Write-up
Payments Disruption
Incident Summary

Starting at 2024-04-01 14:36 UTC, applications running on Android or Square Hardware's Android-based operating system experienced a service disruption. Other Square platforms, such as iOS, experienced an intermittent service disruption as a secondary result of that incident. The root cause was a new feature configuration that could not be properly interpreted by Android mobile applications, which resulted in significant traffic volumes in the attempts to recover.


In this postmortem recap, we’ll communicate the root cause of this disruption, document the steps that we took to diagnose and resolve the disruption, and share our analysis and actions to ensure that we are properly defending our customers from service interruptions like this in the future.

Timeline (UTC)

HH14:36 Square introduced a new feature configuration for an upcoming feature

HH14:36 Beginning of impact: Android and Square hardware began emitting crashes

HH14:36 Android and Square Hardware's Android-based operating system increased traffic volume to attempt recovery

HH14:37 Square APIs initiated auto-scaling as traffic volume increased due to retries

HH14:43 Mobile crash monitoring alerted engineering of an escalating issue

HH14:44 Traffic volume monitoring alerted engineering of an escalating issue

HH14:47 Investigation of mobile crash reports was initiated

HH14:59 Square posted an update to IsSquareUp.com to notify Sellers

HH14:59 Investigation of elevated traffic volumes against Square APIs was initiated

HH15:08 Square posted an update to IsSquareUp.com to notify Sellers

HH15:20 Square posted an update to social media accounts to notify Sellers

HH15:25 Square removed the new feature configuration

HH15:25 End of impact: Android and Square Hardware's Android-based operating system successfully reconnected to APIs

HH15:29 Traffic volume returned to the baseline before the incident began

Analysis

This incident revealed areas of improvement for both our technical infrastructure and our engineering processes, several of which have already been implemented.


The introduction of new feature configuration resulted in malformed JSON sent to Square’s mobile applications. Each platform handled that network response differently. iOS properly identified the issue and rejected the latest response content. Applications running on Android or Square Hardware's Android-based operating system emitted a crash report and closed the application. Square hardware immediately relaunched the application. Android devices waited for users to relaunch the application.

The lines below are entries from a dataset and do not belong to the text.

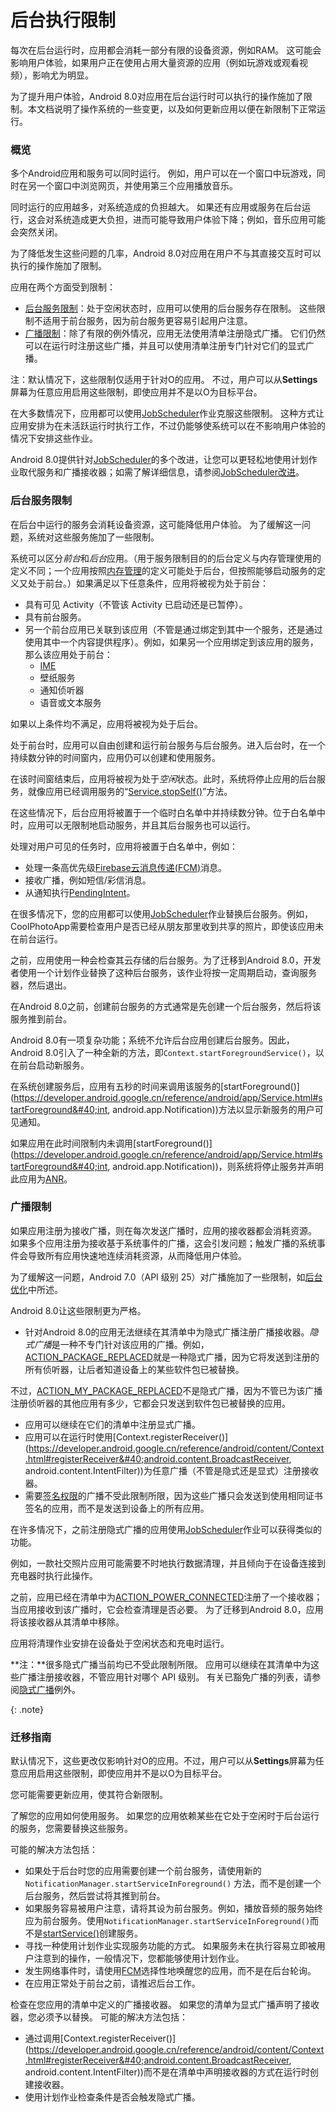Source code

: # 后台执行限制
每次在后台运行时，应用都会消耗一部分有限的设备资源，例如RAM。 这可能会影响用户体验，如果用户正在使用占用大量资源的应用（例如玩游戏或观看视频），影响尤为明显。

为了提升用户体验，Android 8.0对应用在后台运行时可以执行的操作施加了限制。本文档说明了操作系统的一些变更，以及如何更新应用以便在新限制下正常运行。

### 概览
多个Android应用和服务可以同时运行。 例如，用户可以在一个窗口中玩游戏，同时在另一个窗口中浏览网页，并使用第三个应用播放音乐。

同时运行的应用越多，对系统造成的负担越大。 如果还有应用或服务在后台运行，这会对系统造成更大负担，进而可能导致用户体验下降；例如，音乐应用可能会突然关闭。

为了降低发生这些问题的几率，Android 8.0对应用在用户不与其直接交互时可以执行的操作施加了限制。

应用在两个方面受到限制：
* [后台服务限制](#services)：处于空闲状态时，应用可以使用的后台服务存在限制。 这些限制不适用于前台服务，因为前台服务更容易引起用户注意。
* [广播限制](#broadcasts)：除了有限的例外情况，应用无法使用清单注册隐式广播。 它们仍然可以在运行时注册这些广播，并且可以使用清单注册专门针对它们的显式广播。

注：默认情况下，这些限制仅适用于针对O的应用。 不过，用户可以从**Settings**屏幕为任意应用启用这些限制，即使应用并不是以O为目标平台。

在大多数情况下，应用都可以使用[JobScheduler](https://developer.android.google.cn/reference/android/app/job/JobScheduler.html)作业克服这些限制。 这种方式让应用安排为在未活跃运行时执行工作，不过仍能够使系统可以在不影响用户体验的情况下安排这些作业。

Android 8.0提供针对[JobScheduler](https://developer.android.google.cn/reference/android/app/job/JobScheduler.html)的多个改进，让您可以更轻松地使用计划作业取代服务和广播接收器；如需了解详细信息，请参阅[JobScheduler改进](https://developer.android.google.cn/preview/api-overview.html#jobscheduler)。

### <a id="services"></a>后台服务限制
在后台中运行的服务会消耗设备资源，这可能降低用户体验。 为了缓解这一问题，系统对这些服务施加了一些限制。

系统可以区分*前台*和*后台*应用。（用于服务限制目的的后台定义与内存管理使用的定义不同；一个应用按照[内存管理](https://developer.android.google.cn/topic/performance/memory-overview.html)的定义可能处于后台，但按照能够启动服务的定义又处于前台。）如果满足以下任意条件，应用将被视为处于前台：
* 具有可见 Activity（不管该 Activity 已启动还是已暂停）。
* 具有前台服务。
* 另一个前台应用已关联到该应用（不管是通过绑定到其中一个服务，还是通过使用其中一个内容提供程序）。例如，如果另一个应用绑定到该应用的服务，那么该应用处于前台：
  * [IME](https://developer.android.google.cn/guide/topics/text/creating-input-method.html)
  * 壁纸服务
  * 通知侦听器
  * 语音或文本服务

如果以上条件均不满足，应用将被视为处于后台。

处于前台时，应用可以自由创建和运行前台服务与后台服务。进入后台时，在一个持续数分钟的时间窗内，应用仍可以创建和使用服务。

在该时间窗结束后，应用将被视为处于*空闲*状态。此时，系统将停止应用的后台服务，就像应用已经调用服务的“[Service.stopSelf()](https://developer.android.google.cn/reference/android/app/Service.html#stopSelf())”方法。

在这些情况下，后台应用将被置于一个临时白名单中并持续数分钟。位于白名单中时，应用可以无限制地启动服务，并且其后台服务也可以运行。

处理对用户可见的任务时，应用将被置于白名单中，例如：
* 处理一条高优先级[Firebase云消息传递(FCM)](https://firebase.google.cn/docs/cloud-messaging/)消息。
* 接收广播，例如短信/彩信消息。
* 从通知执行[PendingIntent](https://developer.android.google.cn/reference/android/app/PendingIntent.html)。

在很多情况下，您的应用都可以使用[JobScheduler](https://developer.android.google.cn/reference/android/app/job/JobScheduler.html)作业替换后台服务。例如，CoolPhotoApp需要检查用户是否已经从朋友那里收到共享的照片，即使该应用未在前台运行。

之前，应用使用一种会检查其云存储的后台服务。为了迁移到Android 8.0，开发者使用一个计划作业替换了这种后台服务，该作业将按一定周期启动，查询服务器，然后退出。

在Android 8.0之前，创建前台服务的方式通常是先创建一个后台服务，然后将该服务推到前台。

Android 8.0有一项复杂功能；系统不允许后台应用创建后台服务。因此，Android 8.0引入了一种全新的方法，即`Context.startForegroundService()`，以在前台启动新服务。

在系统创建服务后，应用有五秒的时间来调用该服务的[startForeground()](https://developer.android.google.cn/reference/android/app/Service.html#startForeground&#40;int, android.app.Notification&#41;)方法以显示新服务的用户可见通知。

如果应用在此时间限制内未调用[startForeground()](https://developer.android.google.cn/reference/android/app/Service.html#startForeground&#40;int, android.app.Notification&#41;)，则系统将停止服务并声明此应用为[ANR](https://developer.android.google.cn/training/articles/perf-anr.html)。

### <a id="broadcasts"></a>广播限制
如果应用注册为接收广播，则在每次发送广播时，应用的接收器都会消耗资源。 如果多个应用注册为接收基于系统事件的广播，这会引发问题；触发广播的系统事件会导致所有应用快速地连续消耗资源，从而降低用户体验。

为了缓解这一问题，Android 7.0（API 级别 25）对广播施加了一些限制，如[后台优化](https://developer.android.google.cn/topic/performance/background-optimization.html)中所述。

Android 8.0让这些限制更为严格。
* 针对Android 8.0的应用无法继续在其清单中为隐式广播注册广播接收器。*隐式广播*是一种不专门针对该应用的广播。例如，[ACTION_PACKAGE_REPLACED](https://developer.android.google.cn/reference/android/content/Intent.html#ACTION_PACKAGE_REPLACED)就是一种隐式广播，因为它将发送到注册的所有侦听器，让后者知道设备上的某些软件包已被替换。

不过，[ACTION_MY_PACKAGE_REPLACED](https://developer.android.google.cn/reference/android/content/Intent.html#ACTION_MY_PACKAGE_REPLACED)不是隐式广播，因为不管已为该广播注册侦听器的其他应用有多少，它都会只发送到软件包已被替换的应用。
* 应用可以继续在它们的清单中注册显式广播。
* 应用可以在运行时使用[Context.registerReceiver()](https://developer.android.google.cn/reference/android/content/Context.html#registerReceiver&#40;android.content.BroadcastReceiver, android.content.IntentFilter&#41;)为任意广播（不管是隐式还是显式）注册接收器。
* 需要[签名权限](https://developer.android.google.cn/guide/topics/manifest/permission-element.html#plevel)的广播不受此限制所限，因为这些广播只会发送到使用相同证书签名的应用，而不是发送到设备上的所有应用。

在许多情况下，之前注册隐式广播的应用使用[JobScheduler](https://developer.android.google.cn/reference/android/app/job/JobScheduler.html)作业可以获得类似的功能。

例如，一款社交照片应用可能需要不时地执行数据清理，并且倾向于在设备连接到充电器时执行此操作。

之前，应用已经在清单中为[ACTION_POWER_CONNECTED](https://developer.android.google.cn/reference/android/content/Intent.html#ACTION_POWER_CONNECTED)注册了一个接收器；当应用接收到该广播时，它会检查清理是否必要。 为了迁移到Android 8.0，应用将该接收器从其清单中移除。

应用将清理作业安排在设备处于空闲状态和充电时运行。

**注：**很多隐式广播当前均已不受此限制所限。 应用可以继续在其清单中为这些广播注册接收器，不管应用针对哪个 API 级别。 有关已豁免广播的列表，请参阅[隐式广播](https://developer.android.google.cn/preview/features/background-broadcasts.html)例外。

{: .note}

### 迁移指南
默认情况下，这些更改仅影响针对O的应用。不过，用户可以从**Settings**屏幕为任意应用启用这些限制，即使应用并不是以O为目标平台。

您可能需要更新应用，使其符合新限制。

了解您的应用如何使用服务。 如果您的应用依赖某些在它处于空闲时于后台运行的服务，您需要替换这些服务。

可能的解决方法包括：
* 如果处于后台时您的应用需要创建一个前台服务，请使用新的`NotificationManager.startServiceInForeground()`
方法，而不是创建一个后台服务，然后尝试将其推到前台。
* 如果服务容易被用户注意，请将其设为前台服务。例如，播放音频的服务始终应为前台服务。使用`NotificationManager.startServiceInForeground()`而不是[startService()](https://developer.android.google.cn/reference/android/content/Context.html#startService&#40;android.content.Intent&#41;)创建服务。
* 寻找一种使用计划作业实现服务功能的方式。 如果服务未在执行容易立即被用户注意到的操作，一般情况下，您都能够使用计划作业。
* 发生网络事件时，请使用[FCM](https://firebase.google.cn/docs/cloud-messaging/)选择性地唤醒您的应用，而不是在后台轮询。
* 在应用正常处于前台之前，请推迟后台工作。

检查在您应用的清单中定义的广播接收器。 如果您的清单为显式广播声明了接收器，您必须予以替换。 可能的解决方法包括：
* 通过调用[Context.registerReceiver()](https://developer.android.google.cn/reference/android/content/Context.html#registerReceiver&#40;android.content.BroadcastReceiver, android.content.IntentFilter&#41;)而不是在清单中声明接收器的方式在运行时创建接收器。
* 使用计划作业检查条件是否会触发隐式广播。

The frequent relaunches from the affected platforms caused significant traffic increases, compared to normal patterns, on specific APIs. Those Square APIs initiated auto-scaling procedures to handle the increased traffic. Square will further refine our auto-scaling policies based on the learnings from this incident.


In response to the root cause, Square will improve the handling of the feature configuration to avoid this particular issue. Additionally, Square will adjust Android to match iOS when handling invalid responses to fallback to cached values, until an incident is resolved.